** Entries supplied follows **
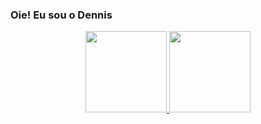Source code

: ### Oie! Eu sou o Dennis 

<div align="center">
  <a href="https://github.com/Dennis-Fellipe">
  <img height="130em" src="https://github-readme-stats.vercel.app/api?username=Dennis-Fellipe&show_icons=true&theme=merko&include_all_commits=true&count_private=true"/>
  <img height="130em" src="https://github-readme-stats.vercel.app/api/top-langs/?username=Dennis-Fellipe&layout=compact&langs_count=5&langs_count=5&theme=merko"/>
  </a>
</div>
** End of Entries supplied **
> [Action item] Your job is to copy out every line from the records above that has the word "Fellipe".

> [Reply]
  <a href="https://github.com/Dennis-Fellipe">
  <img height="130em" src="https://github-readme-stats.vercel.app/api?username=Dennis-Fellipe&show_icons=true&theme=merko&include_all_commits=true&count_private=true"/>
  <img height="130em" src="https://github-readme-stats.vercel.app/api/top-langs/?username=Dennis-Fellipe&layout=compact&langs_count=5&langs_count=5&theme=merko"/>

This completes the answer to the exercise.